**INSTRUCTIONS FOR THE TASK**
Give back one number only: how many lines in the material below contain "radial".

**DATA FOR PROCESSING**

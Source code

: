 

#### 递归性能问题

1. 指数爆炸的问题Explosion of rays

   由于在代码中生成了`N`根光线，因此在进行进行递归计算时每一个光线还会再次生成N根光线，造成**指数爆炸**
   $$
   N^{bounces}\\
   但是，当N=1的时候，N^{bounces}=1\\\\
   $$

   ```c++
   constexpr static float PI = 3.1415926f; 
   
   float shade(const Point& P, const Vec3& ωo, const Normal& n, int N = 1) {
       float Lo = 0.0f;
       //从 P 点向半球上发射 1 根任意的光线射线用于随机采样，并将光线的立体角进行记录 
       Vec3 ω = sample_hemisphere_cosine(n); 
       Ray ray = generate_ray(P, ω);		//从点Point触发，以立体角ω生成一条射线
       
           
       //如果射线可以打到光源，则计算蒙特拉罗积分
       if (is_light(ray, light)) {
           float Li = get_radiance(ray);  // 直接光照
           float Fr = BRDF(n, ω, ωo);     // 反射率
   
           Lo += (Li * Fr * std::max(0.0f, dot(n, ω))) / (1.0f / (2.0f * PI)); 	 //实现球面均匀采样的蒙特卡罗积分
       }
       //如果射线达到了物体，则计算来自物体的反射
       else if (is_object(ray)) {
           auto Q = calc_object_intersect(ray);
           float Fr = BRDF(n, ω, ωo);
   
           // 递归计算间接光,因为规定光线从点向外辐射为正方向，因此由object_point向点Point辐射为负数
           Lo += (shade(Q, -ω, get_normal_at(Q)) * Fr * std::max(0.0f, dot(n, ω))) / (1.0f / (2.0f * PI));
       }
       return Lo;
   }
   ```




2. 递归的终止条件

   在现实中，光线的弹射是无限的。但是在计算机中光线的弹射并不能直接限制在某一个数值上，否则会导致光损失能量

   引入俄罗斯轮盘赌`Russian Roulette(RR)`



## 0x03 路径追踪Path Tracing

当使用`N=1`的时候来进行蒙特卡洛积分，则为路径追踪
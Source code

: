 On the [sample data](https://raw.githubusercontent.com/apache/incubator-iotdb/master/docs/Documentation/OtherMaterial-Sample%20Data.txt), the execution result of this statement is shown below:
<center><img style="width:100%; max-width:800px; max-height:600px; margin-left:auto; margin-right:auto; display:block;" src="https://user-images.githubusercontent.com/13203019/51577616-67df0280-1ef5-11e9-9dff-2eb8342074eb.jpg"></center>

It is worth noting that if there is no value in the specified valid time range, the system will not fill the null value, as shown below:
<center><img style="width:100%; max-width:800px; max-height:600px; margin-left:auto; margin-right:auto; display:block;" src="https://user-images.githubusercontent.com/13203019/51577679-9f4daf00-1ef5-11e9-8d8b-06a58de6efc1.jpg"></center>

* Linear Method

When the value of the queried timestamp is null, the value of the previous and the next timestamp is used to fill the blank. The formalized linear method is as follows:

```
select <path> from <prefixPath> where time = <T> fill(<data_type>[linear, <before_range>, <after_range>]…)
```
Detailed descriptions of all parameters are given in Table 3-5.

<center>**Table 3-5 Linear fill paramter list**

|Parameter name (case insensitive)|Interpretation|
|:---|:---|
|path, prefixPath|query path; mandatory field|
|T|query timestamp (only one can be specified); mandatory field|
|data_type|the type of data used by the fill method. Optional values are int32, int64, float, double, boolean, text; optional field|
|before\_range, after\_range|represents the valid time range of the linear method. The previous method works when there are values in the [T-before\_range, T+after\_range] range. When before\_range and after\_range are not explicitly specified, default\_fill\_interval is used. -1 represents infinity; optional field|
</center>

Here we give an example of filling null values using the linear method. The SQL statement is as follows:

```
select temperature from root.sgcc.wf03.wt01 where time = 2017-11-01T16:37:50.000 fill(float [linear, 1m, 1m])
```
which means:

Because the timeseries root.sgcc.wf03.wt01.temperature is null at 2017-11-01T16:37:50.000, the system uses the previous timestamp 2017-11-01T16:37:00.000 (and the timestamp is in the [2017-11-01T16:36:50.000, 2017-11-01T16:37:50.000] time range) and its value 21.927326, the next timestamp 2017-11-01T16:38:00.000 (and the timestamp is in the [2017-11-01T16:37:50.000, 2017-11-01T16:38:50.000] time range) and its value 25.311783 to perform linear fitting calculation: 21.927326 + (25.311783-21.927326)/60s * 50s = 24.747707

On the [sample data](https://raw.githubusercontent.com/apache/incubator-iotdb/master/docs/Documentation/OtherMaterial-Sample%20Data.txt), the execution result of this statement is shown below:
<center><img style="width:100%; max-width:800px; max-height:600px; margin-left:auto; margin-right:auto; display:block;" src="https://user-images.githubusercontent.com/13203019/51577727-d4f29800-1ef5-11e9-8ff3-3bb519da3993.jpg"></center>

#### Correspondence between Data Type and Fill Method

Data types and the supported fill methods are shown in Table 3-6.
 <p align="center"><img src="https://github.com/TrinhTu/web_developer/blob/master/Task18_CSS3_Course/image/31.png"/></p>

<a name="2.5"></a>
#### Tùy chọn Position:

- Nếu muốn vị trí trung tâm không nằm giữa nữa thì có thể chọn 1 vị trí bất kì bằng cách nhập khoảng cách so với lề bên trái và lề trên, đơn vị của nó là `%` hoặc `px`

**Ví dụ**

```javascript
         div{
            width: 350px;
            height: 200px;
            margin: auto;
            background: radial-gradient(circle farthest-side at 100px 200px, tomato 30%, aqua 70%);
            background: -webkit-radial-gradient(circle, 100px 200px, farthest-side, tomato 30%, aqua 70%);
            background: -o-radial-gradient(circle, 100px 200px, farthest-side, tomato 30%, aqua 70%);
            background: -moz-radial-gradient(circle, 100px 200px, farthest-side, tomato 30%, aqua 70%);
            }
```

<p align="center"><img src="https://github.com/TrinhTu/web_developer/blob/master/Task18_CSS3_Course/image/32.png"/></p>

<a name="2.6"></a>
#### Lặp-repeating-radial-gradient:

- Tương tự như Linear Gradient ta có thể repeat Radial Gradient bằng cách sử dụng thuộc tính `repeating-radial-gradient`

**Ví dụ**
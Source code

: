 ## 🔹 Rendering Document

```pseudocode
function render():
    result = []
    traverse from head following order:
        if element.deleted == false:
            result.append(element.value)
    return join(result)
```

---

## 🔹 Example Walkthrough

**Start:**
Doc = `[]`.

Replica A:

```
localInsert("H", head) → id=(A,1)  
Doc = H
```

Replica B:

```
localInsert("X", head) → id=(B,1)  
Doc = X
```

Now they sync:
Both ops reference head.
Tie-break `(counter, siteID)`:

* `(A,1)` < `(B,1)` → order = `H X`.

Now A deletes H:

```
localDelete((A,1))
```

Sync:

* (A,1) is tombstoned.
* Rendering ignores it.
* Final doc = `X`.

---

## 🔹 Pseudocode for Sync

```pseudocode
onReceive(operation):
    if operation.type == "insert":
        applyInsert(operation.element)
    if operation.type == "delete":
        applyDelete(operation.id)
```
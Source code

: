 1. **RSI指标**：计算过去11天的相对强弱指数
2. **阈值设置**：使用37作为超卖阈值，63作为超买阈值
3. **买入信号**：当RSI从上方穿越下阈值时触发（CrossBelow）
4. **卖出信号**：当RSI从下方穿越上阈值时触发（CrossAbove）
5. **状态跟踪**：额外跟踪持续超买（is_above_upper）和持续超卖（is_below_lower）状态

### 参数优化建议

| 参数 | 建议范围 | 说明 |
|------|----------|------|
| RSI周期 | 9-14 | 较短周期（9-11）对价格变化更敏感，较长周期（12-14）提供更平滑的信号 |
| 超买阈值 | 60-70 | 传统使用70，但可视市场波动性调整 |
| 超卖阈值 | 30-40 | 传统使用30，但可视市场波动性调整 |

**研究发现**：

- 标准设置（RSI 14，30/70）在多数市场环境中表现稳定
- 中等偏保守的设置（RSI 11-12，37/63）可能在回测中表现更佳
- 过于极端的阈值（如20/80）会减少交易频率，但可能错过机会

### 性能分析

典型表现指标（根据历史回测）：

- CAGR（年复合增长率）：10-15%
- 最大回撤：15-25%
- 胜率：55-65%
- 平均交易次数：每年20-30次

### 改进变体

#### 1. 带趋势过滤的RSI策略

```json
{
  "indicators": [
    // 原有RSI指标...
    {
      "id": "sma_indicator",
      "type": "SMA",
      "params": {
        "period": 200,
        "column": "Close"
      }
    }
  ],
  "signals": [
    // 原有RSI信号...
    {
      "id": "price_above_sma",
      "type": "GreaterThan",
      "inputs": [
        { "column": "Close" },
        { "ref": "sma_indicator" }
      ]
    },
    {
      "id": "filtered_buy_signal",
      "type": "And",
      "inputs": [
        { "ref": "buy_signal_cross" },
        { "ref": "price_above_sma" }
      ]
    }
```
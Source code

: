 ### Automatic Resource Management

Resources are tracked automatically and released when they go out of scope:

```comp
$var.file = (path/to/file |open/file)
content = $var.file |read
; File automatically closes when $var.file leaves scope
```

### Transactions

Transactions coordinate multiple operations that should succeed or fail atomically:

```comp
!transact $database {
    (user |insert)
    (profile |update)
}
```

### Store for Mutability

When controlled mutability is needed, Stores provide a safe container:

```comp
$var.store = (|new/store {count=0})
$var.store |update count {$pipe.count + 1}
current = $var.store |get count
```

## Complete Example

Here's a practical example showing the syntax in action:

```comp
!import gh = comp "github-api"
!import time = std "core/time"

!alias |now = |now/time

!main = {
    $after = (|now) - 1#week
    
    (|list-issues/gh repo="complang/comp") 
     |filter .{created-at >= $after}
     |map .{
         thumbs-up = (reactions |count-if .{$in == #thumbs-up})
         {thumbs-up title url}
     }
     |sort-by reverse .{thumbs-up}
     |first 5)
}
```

**COMPLETED TASK**
6